» REQUIRED ACTION
Read through the entries below and copy each line where "field" turns up.

-- SUPPLIED ENTRIES follows --

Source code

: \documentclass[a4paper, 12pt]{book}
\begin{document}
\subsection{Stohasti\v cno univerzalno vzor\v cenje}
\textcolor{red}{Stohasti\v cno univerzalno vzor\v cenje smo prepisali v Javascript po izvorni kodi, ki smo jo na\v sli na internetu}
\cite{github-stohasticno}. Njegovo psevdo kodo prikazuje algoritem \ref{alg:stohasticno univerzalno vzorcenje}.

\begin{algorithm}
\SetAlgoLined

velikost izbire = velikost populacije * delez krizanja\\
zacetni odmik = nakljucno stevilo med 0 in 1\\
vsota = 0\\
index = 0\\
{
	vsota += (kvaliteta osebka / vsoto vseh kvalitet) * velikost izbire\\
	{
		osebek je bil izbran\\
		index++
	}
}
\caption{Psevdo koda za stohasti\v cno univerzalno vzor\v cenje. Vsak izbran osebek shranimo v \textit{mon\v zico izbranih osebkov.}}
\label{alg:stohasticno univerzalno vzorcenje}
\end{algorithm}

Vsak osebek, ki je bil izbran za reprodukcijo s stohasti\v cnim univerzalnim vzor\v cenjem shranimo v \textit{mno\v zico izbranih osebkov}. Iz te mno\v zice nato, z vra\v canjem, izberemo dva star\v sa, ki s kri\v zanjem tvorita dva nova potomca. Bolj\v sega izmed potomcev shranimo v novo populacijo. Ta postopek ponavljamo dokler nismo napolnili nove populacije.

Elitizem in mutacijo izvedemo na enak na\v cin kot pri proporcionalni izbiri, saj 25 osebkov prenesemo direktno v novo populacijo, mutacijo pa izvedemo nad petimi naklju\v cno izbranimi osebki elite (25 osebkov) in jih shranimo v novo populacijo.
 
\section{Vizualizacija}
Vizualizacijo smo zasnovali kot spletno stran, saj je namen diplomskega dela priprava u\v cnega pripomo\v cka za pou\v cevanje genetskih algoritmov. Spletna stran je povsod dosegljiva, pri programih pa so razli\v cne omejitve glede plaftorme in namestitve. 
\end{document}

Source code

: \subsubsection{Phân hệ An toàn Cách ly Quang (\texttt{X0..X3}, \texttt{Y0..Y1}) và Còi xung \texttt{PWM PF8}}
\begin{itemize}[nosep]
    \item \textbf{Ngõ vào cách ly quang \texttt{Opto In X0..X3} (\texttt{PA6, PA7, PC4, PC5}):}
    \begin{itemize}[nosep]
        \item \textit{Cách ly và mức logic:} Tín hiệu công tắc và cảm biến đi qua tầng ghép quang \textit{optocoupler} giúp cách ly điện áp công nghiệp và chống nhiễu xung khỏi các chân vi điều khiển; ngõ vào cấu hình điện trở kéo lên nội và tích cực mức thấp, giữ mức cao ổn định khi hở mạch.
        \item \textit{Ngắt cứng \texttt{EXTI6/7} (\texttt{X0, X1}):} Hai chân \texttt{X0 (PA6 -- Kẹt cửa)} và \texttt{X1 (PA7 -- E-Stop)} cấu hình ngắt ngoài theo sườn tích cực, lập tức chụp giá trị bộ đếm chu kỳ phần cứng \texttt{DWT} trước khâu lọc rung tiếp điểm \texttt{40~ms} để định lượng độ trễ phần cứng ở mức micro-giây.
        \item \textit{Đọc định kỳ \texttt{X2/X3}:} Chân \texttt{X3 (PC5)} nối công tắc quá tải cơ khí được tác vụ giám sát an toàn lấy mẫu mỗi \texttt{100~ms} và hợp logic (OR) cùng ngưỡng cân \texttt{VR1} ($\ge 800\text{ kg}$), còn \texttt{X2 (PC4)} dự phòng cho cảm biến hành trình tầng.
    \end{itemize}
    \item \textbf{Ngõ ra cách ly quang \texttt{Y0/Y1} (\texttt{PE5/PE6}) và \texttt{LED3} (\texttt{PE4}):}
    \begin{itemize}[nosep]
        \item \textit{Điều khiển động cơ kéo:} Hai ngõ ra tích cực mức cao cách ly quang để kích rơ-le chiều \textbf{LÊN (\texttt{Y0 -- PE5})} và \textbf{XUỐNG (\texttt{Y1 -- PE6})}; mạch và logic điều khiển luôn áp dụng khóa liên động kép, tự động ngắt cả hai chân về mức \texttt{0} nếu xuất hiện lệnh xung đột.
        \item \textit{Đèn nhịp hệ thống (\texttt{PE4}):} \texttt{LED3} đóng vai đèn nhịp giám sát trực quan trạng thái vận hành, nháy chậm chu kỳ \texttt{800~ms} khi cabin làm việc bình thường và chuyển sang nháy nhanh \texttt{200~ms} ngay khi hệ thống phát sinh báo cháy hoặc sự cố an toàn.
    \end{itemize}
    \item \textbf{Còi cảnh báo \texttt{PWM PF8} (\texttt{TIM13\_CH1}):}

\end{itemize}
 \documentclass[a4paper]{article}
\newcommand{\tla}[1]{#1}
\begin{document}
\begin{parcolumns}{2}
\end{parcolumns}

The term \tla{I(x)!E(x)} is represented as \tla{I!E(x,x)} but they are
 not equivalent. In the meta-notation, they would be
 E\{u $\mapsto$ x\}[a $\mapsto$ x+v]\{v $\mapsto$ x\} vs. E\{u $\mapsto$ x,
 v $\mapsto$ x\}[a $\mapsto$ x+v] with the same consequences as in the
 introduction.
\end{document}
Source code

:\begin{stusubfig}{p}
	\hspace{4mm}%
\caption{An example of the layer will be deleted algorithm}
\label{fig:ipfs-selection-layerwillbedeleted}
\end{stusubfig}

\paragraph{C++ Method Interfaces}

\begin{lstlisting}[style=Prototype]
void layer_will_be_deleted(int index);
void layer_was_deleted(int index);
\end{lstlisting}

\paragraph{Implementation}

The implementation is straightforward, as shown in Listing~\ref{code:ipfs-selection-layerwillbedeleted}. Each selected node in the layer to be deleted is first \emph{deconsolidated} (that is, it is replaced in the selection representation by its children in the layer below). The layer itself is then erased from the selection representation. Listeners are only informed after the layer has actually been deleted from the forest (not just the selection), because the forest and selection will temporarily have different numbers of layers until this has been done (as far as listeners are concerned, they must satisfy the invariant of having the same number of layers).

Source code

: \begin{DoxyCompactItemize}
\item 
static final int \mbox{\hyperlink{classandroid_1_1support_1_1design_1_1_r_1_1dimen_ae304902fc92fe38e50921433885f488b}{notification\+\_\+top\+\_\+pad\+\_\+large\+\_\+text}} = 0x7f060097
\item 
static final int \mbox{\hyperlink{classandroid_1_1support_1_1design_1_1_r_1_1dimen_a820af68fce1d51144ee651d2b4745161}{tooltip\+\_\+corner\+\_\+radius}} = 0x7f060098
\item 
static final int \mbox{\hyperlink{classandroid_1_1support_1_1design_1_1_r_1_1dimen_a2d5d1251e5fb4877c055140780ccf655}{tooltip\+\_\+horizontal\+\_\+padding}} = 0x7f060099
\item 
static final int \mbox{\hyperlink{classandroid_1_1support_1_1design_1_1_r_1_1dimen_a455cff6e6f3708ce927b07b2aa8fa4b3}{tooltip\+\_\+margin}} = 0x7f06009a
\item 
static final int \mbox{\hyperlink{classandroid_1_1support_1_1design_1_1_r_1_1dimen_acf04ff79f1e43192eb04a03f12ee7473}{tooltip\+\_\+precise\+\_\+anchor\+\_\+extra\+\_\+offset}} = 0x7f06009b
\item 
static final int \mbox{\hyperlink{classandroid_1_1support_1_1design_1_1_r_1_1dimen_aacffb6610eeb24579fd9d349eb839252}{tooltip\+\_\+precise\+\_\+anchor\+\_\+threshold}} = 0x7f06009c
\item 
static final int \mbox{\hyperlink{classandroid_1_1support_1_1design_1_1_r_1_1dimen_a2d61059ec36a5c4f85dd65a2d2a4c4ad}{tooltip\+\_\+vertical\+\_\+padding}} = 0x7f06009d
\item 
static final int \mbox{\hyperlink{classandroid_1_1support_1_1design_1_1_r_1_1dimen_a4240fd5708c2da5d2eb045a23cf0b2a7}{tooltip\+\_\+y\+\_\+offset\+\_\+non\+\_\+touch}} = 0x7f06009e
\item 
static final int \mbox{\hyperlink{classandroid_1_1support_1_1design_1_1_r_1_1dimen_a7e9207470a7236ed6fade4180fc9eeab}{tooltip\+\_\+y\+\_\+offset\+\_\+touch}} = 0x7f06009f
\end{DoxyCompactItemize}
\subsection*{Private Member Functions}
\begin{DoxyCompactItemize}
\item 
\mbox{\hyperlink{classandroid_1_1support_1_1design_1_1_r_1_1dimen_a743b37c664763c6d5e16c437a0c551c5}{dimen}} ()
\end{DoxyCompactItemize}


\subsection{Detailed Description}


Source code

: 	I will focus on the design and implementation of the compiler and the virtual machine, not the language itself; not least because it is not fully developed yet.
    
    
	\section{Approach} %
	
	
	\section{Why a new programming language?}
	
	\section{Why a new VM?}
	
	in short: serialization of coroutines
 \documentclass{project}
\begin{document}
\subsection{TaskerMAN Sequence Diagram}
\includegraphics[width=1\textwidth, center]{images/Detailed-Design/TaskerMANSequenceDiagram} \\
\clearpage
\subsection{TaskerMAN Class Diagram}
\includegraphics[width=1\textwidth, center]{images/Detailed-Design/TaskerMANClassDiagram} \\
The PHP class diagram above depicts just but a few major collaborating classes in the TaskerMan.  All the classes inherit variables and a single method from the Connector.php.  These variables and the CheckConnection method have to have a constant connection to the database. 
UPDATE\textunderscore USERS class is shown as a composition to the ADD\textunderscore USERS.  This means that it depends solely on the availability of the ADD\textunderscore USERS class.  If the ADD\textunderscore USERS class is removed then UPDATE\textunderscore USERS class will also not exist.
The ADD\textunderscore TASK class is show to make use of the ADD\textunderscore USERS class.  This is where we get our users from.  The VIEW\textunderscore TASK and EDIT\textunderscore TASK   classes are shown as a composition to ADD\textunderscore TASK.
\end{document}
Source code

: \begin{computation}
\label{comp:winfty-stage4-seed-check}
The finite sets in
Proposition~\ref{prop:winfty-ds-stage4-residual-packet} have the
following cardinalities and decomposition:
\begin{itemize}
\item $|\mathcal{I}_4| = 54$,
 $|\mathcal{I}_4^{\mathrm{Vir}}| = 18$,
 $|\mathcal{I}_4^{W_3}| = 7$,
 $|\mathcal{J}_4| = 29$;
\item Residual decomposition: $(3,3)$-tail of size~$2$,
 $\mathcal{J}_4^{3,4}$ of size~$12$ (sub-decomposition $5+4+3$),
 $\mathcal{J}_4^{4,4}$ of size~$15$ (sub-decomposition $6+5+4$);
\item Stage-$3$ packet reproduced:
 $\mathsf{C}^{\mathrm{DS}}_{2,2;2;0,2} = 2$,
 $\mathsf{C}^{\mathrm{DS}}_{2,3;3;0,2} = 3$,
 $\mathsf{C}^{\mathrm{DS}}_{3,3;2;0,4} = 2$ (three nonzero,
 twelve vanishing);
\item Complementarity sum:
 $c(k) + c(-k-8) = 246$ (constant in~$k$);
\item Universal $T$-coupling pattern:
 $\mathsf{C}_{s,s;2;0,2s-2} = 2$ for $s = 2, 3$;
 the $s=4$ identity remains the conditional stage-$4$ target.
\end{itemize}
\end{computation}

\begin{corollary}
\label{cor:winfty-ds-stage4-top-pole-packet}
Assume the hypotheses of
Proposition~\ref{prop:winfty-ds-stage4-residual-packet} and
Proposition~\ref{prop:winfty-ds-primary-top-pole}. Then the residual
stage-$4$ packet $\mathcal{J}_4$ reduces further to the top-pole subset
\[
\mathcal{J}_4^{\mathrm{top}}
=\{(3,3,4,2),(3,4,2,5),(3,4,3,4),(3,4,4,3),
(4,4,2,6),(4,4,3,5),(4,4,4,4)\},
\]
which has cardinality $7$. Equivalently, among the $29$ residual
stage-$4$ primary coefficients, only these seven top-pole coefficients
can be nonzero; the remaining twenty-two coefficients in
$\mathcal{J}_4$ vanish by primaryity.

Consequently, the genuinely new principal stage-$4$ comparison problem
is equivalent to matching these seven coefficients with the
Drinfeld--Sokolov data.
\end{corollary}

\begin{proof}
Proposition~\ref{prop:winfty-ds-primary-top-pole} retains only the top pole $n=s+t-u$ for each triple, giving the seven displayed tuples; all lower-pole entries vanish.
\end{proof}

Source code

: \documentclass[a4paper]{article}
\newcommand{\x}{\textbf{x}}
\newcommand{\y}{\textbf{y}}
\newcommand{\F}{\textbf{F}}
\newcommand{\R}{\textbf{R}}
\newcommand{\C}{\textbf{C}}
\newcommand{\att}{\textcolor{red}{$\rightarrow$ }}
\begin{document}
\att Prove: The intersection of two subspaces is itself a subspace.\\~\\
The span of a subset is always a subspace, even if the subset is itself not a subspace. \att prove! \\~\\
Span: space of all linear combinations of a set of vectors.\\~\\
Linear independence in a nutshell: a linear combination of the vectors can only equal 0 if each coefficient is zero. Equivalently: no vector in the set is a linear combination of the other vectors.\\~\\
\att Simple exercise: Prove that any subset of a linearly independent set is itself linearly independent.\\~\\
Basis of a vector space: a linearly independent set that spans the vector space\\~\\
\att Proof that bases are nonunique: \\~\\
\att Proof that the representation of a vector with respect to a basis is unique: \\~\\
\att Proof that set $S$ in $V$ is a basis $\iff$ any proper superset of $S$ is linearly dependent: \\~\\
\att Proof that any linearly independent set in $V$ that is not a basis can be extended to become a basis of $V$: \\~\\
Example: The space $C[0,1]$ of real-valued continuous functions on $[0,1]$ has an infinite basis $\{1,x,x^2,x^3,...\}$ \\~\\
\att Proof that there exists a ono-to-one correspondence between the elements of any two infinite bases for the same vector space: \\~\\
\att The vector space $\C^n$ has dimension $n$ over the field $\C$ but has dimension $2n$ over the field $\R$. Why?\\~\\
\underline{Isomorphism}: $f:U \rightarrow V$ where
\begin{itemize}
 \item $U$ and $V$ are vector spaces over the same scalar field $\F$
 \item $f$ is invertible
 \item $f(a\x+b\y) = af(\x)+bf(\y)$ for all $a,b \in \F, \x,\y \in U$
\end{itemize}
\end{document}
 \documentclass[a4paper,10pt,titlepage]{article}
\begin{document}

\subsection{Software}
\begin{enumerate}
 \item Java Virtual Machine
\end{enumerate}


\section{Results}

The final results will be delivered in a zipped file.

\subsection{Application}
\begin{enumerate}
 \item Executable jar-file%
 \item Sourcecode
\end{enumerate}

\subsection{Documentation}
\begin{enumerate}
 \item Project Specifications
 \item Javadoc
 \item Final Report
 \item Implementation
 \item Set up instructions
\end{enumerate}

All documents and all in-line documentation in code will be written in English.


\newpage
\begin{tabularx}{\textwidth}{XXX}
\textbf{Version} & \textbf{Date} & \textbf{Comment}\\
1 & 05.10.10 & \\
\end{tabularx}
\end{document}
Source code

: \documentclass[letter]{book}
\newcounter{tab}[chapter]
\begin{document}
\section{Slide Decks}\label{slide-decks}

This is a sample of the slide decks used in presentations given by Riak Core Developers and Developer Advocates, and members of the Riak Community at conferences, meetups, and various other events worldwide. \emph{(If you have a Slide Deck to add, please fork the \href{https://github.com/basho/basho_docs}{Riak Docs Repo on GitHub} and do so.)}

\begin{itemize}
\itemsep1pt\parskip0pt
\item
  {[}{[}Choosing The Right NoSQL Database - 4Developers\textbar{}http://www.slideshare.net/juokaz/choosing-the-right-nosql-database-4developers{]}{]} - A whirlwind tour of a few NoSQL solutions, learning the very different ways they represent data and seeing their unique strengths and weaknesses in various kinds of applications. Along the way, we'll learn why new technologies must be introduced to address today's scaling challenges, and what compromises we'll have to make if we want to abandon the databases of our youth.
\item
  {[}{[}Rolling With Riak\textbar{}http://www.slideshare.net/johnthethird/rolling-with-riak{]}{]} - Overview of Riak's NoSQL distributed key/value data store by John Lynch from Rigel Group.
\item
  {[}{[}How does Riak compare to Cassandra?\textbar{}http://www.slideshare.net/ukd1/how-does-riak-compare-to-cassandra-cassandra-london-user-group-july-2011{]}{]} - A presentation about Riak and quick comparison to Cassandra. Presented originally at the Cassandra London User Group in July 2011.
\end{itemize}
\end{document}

-- SUPPLIED ENTRIES concluded --

» SOLUTION TO THE EXERCISE
\att The vector space $\C^n$ has dimension $n$ over the field $\C$ but has dimension $2n$ over the field $\R$. Why?\\~\\
 \item $U$ and $V$ are vector spaces over the same scalar field $\F$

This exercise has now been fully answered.